There are three different addressing modes, called the indirect, direct, and semi-direct modes. The addressing mode used for register access depends on the 5-bit fr value used in the instruction:
indirect mode: fr = 00h
direct mode (fr bit 4 = 0): fr = 01h through 0Fh
semi-direct mode (fr bit 4 = 1): fr = 10h through 1Fh
Figure 2-2 illustrates the data memory addressing scheme.
For indirect addressing (fr=00), the File Select Register (FSR) specifies the register to be accessed.
FSR is an 8-bit, memory-mapped register (at address 04h) which serves as an 8-bit pointer into data memory for indirect addressing. In this mode, the global register bank and Bank 1 through Bank F are accessible. Bank 0 is not accessible.
For direct addressing (fr=01-0F), the value of fr itself specifies the register to be accessed, and the FSR register is ignored. For this addressing mode, only the global register bank is accessible. To gain access to any other bank, you must use either indirect or semi-direct addressing.
For semi-direct addressing (fr=10-1F), the bank number is selected by the four high-order bits of FSR, and the register within that bank is selected by the four low-order bits of fr. In other words, the register address is obtained by combining the four high-order bits of FSR with the four low-order bits of fr. In this addressing mode, the low-order bits of FSR are ignored. Bank 0 through Bank F are accessible, but the global register bank is not accessible.

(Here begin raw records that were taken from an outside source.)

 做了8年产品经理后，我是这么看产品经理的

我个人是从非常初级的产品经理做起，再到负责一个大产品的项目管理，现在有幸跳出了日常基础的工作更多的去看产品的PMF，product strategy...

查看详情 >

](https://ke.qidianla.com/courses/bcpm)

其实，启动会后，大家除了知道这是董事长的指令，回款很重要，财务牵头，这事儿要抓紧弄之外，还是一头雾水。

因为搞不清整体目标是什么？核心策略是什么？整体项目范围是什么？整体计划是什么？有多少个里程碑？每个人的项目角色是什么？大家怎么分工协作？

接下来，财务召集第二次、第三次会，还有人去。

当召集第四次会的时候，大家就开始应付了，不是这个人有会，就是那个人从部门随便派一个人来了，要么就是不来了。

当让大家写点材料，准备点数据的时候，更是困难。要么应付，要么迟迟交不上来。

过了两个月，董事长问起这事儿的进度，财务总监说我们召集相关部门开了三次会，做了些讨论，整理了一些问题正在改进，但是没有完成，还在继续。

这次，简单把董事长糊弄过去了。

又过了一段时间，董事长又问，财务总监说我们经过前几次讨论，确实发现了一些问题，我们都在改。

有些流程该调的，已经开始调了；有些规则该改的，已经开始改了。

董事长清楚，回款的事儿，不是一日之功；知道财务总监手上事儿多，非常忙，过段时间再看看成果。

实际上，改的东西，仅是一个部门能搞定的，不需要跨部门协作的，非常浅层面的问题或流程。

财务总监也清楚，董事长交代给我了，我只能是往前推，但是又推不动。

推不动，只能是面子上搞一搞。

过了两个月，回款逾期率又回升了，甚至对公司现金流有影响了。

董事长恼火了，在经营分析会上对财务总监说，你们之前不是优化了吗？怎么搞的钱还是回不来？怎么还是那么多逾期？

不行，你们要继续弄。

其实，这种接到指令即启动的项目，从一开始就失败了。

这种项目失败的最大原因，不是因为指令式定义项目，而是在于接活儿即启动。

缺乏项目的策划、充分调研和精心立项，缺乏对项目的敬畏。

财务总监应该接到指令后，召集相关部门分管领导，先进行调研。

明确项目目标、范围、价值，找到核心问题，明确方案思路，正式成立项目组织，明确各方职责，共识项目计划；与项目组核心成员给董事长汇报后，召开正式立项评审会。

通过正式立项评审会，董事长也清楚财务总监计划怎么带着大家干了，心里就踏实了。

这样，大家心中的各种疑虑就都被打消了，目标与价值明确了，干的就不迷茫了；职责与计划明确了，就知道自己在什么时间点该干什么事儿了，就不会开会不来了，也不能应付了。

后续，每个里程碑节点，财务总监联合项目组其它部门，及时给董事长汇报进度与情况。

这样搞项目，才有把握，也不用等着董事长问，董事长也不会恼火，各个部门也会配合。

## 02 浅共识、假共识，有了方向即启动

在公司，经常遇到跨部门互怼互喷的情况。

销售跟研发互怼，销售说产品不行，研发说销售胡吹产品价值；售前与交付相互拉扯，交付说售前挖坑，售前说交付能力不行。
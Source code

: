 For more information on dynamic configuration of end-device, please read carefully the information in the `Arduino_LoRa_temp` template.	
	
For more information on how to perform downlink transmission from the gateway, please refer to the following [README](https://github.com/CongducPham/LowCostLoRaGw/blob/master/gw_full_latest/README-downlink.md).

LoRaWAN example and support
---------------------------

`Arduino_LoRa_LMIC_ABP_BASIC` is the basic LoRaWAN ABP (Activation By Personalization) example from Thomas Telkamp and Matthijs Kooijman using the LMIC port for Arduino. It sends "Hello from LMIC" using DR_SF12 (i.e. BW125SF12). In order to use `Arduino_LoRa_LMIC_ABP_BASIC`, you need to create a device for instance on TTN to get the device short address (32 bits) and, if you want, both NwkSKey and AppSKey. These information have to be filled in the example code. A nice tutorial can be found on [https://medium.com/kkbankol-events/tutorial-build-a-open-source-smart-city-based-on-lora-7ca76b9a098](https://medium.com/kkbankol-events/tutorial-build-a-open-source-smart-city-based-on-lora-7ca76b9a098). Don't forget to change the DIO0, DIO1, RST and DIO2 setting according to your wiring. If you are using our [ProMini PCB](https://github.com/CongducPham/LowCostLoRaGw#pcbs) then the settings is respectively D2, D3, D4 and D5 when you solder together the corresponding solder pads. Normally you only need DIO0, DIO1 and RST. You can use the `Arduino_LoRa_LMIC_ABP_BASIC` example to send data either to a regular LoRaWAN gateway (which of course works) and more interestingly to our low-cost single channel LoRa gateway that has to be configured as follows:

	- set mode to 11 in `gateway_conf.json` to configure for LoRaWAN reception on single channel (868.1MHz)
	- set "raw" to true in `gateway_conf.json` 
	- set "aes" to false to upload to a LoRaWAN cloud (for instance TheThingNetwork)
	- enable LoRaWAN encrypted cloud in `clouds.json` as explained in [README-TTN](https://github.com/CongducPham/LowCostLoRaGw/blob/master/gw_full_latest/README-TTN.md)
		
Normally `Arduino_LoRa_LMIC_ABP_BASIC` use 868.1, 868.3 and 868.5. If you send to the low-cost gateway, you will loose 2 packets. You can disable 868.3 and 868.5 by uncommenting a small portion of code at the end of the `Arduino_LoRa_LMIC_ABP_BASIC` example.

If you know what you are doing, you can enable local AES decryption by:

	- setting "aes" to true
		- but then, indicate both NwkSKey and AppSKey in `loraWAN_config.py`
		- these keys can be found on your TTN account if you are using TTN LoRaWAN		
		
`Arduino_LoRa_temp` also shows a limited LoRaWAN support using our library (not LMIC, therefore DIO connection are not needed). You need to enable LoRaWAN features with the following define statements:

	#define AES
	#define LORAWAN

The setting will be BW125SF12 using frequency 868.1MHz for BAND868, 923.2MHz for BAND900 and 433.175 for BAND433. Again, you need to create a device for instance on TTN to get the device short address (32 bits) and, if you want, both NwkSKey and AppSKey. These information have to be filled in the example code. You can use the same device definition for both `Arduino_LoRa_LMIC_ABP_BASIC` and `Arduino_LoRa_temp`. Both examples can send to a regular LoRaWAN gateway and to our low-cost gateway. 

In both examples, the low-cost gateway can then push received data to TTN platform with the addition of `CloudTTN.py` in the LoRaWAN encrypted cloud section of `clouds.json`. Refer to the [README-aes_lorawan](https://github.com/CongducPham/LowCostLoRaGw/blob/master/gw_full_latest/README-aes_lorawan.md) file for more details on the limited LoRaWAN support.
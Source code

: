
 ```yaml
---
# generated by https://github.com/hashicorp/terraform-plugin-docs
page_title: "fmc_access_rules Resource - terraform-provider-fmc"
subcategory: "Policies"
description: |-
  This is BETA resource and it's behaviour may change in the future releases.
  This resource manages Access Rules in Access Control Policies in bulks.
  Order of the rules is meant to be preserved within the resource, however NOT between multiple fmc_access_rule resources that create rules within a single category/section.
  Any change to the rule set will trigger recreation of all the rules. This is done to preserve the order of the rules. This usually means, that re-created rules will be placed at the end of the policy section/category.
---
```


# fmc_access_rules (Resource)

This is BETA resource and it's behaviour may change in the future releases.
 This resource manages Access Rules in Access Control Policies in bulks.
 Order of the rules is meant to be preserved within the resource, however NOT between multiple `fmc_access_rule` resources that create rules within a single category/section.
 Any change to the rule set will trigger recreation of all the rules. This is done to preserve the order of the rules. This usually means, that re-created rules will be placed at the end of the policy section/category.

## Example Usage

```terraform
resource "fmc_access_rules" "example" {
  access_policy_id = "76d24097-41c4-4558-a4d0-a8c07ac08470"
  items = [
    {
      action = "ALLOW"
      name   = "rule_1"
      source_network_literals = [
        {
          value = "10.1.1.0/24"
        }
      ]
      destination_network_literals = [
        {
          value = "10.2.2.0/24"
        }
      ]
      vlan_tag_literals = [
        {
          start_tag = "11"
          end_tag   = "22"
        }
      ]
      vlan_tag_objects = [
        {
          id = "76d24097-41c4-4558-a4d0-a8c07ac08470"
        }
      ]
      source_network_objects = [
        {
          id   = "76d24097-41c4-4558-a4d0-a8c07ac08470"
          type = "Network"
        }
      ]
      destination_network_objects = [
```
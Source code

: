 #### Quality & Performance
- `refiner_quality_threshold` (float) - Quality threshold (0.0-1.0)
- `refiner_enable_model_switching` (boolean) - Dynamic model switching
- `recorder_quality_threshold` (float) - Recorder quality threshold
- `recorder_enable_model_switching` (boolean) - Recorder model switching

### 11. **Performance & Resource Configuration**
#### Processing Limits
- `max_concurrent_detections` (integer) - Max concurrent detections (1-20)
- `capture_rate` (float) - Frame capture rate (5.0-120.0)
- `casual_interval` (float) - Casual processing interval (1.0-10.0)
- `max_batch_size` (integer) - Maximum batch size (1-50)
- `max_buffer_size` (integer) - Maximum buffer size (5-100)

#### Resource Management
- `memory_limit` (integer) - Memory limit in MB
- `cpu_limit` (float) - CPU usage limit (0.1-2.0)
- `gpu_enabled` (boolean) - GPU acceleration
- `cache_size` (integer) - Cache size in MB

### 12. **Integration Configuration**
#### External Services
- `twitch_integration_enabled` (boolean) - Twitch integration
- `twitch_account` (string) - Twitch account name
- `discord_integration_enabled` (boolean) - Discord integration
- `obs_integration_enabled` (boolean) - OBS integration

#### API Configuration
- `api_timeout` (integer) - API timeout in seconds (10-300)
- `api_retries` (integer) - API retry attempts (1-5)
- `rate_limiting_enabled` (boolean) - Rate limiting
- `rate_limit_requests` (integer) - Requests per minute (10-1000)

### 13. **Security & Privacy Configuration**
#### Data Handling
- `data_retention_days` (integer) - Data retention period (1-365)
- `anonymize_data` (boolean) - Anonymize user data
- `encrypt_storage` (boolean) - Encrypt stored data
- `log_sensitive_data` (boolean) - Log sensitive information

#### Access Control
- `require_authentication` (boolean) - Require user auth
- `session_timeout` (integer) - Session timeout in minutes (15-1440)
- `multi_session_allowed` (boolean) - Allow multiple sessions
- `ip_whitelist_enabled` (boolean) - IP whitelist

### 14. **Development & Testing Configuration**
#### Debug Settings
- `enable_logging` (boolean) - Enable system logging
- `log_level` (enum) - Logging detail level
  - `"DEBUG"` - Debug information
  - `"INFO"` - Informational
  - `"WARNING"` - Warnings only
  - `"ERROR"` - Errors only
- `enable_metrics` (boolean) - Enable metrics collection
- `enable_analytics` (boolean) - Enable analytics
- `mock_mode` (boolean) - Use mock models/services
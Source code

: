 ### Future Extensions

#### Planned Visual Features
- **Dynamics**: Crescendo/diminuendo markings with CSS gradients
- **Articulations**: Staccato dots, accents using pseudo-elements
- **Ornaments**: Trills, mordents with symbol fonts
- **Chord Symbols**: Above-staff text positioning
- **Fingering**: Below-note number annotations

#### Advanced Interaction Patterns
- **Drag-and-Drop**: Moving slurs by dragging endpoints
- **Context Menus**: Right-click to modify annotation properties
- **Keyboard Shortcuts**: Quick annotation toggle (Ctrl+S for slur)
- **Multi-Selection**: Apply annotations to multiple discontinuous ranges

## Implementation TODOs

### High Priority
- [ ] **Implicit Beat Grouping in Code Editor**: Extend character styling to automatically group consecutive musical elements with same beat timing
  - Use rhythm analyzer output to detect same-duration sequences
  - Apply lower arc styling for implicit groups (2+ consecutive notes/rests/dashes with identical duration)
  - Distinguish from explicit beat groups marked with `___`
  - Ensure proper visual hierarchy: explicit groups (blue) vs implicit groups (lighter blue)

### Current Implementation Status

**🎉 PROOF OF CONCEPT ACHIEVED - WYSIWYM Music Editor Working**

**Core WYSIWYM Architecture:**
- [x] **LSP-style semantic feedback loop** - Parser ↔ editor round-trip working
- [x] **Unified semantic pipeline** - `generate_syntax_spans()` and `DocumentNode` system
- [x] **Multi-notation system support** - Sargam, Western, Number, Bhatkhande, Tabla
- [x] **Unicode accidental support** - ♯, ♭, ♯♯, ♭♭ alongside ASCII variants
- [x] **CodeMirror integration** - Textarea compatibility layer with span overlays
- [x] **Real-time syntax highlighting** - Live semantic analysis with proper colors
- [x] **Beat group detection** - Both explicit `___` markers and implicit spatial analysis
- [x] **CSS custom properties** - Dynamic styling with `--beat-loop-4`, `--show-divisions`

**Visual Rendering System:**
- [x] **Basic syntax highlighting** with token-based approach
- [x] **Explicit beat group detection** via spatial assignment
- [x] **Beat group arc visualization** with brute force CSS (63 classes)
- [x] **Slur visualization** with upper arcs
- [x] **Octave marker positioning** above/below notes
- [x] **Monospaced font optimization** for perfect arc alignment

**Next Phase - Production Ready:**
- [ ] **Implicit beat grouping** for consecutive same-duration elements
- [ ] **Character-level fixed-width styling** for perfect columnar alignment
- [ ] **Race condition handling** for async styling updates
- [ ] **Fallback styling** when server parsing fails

Figure 2-2 shows how register addressing works in the indirect, direct, and semi-direct modes. The 16 global registers are always accessible by direct addressing, regardless of what is contained in the FSR register. The global registers are also accessible with indirect addressing, but they are not accessible with semi-direct addressing. Of the 16 global registers, nine are special-purpose registers (RTCC, PC, STATUS, and so on), and six are general-purpose registers. Location 00 is used for indirect address- ing (INDF). All of the registers in Bank 0 though Bank F are general-purpose registers. To change the contents of the FSR register, the program can either write an eight-bit value to the FSR register or use the bank instruction. The bank instruction writes the three high-order bits (4, 5, and 6) in the FSR register. Bit 7 of FSR is used to select the upper or lower bank of memory banks. Thus, to change from one upper bank to another, only a single bank instruction is required. To change from one upper bank to a lower bank, the bank instruction must be followed by setb FSR.7.